Clearly the series converges absolutely when $\alpha = 0, 1, 2, \cdots$. So it is sufficient to consider only the case $\alpha \in \Bbb{C} \setminus \{0, 1, 2, \cdots \}$. Then we may write
\begin{align*}
\binom{\alpha}{n}
&= \frac{\alpha(\alpha-1)\cdots(\alpha-n+1)}{n!} \\
&= (-1)^n \frac{(-\alpha)\cdots(n-1-\alpha)}{n!} \\
&= (-1)^n \frac{\Gamma(n-\alpha)}{\Gamma(-\alpha)n!}.
\end{align*}
Now by the Stirling's formula, it is easy to check that
$$ \frac{\Gamma(n-\alpha)}{n!} \sim \frac{1}{n^{\alpha+1}}. \tag{*} $$
This estimate shows that for $\alpha \in \Bbb{C} \setminus \{0, 1, 2, \cdots \}$, we have the followings:
If $\Re(\alpha) \leq -1$, then the series $\sum_{n=0}^{\infty} \binom{\alpha}{n}$ diverges since the general term does not converge to 0.
If $\Re(\alpha) > 0$, then the series $\sum_{n=0}^{\infty} \binom{\alpha}{n}$ converges absolutely by the limit comparison test.
If $-1 < \Re(\alpha) \leq 0$, then paring the $(2k)$-th term and the $(2k+1)$-th term improves the decay speed:
$$ \frac{\Gamma(2k-\alpha)}{(2k)!} - \frac{\Gamma(2k+1-\alpha)}{(2k+1)!}
= \frac{\alpha+1}{2k+1} \frac{\Gamma(2k-\alpha)}{(2k)!} \sim \frac{\alpha+1}{(2k)^{\alpha+2}}. $$
Thus the series $\sum_{n=0}^{\infty} \binom{\alpha}{n}$ converges. Since this does not converge absolutely, the series converges conditionally.
Remark 1. The map $z \mapsto 1/\Gamma(z)$ is an entire function having zero exactly at $z = 0, -1, -2, \cdots$. This guarantees that $1/\Gamma(-\alpha)$ never vanishes whenever $\alpha \neq 0, 1, 2, \cdots$.

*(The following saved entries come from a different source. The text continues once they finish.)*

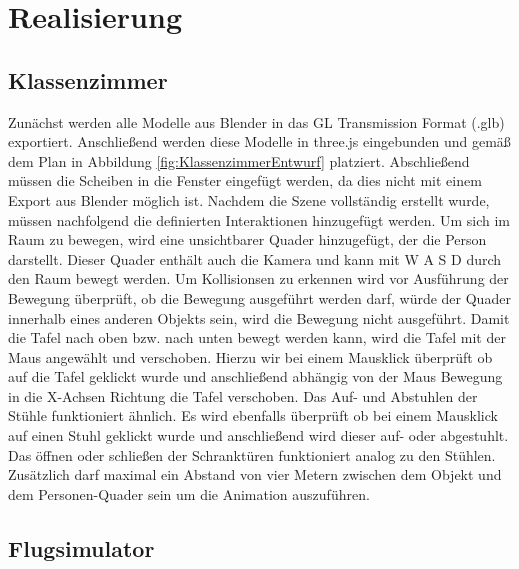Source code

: \section{Realisierung}
\subsection{Klassenzimmer}
Zunächst werden alle Modelle aus Blender in das GL Transmission Format (.glb) exportiert.
Anschließend werden diese Modelle in three.js eingebunden und gemäß dem Plan in Abbildung \ref{fig:KlassenzimmerEntwurf}
platziert.
Abschließend müssen die Scheiben in die Fenster eingefügt werden, da dies nicht mit einem Export aus Blender möglich ist.
\newparagraph
Nachdem die Szene vollständig erstellt wurde, müssen nachfolgend die definierten Interaktionen hinzugefügt werden.
Um sich im Raum zu bewegen, wird eine unsichtbarer Quader hinzugefügt, der die Person darstellt. Dieser Quader enthält auch die Kamera
und kann mit W A S D durch den Raum bewegt werden. Um Kollisionsen zu erkennen wird vor Ausführung der Bewegung überprüft,
ob die Bewegung ausgeführt werden darf, würde der Quader innerhalb eines anderen Objekts sein, wird die Bewegung nicht ausgeführt.
\newparagraph
Damit die Tafel nach oben bzw. nach unten bewegt werden kann, wird die Tafel mit der Maus angewählt und verschoben.
Hierzu wir bei einem Mausklick überprüft ob auf die Tafel geklickt wurde und anschließend abhängig von der Maus Bewegung in die X-Achsen Richtung die Tafel verschoben.
Das Auf- und Abstuhlen der Stühle funktioniert ähnlich. Es wird ebenfalls überprüft ob bei einem Mausklick auf einen Stuhl geklickt wurde und anschließend wird dieser auf- oder abgestuhlt.
Das öffnen oder schließen der Schranktüren funktioniert analog zu den Stühlen.
Zusätzlich darf maximal ein Abstand von vier Metern zwischen dem Objekt und dem Personen-Quader sein um die Animation auszuführen.
\subsection{Flugsimulator}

Remark 2. A weaker version of the estimate $\text{(*)}$, namely
$$ \frac{c}{n^{\Re(\alpha)+1}} \leq \left| \frac{\Gamma(n-\alpha)}{n!} \right| \leq \frac{C}{n^{\Re(\alpha)+1}} $$
for some constants $C > c > 0$ depending only on $\alpha$, can be obtained by a much elementary analysis. This weaker version is enough for our solution.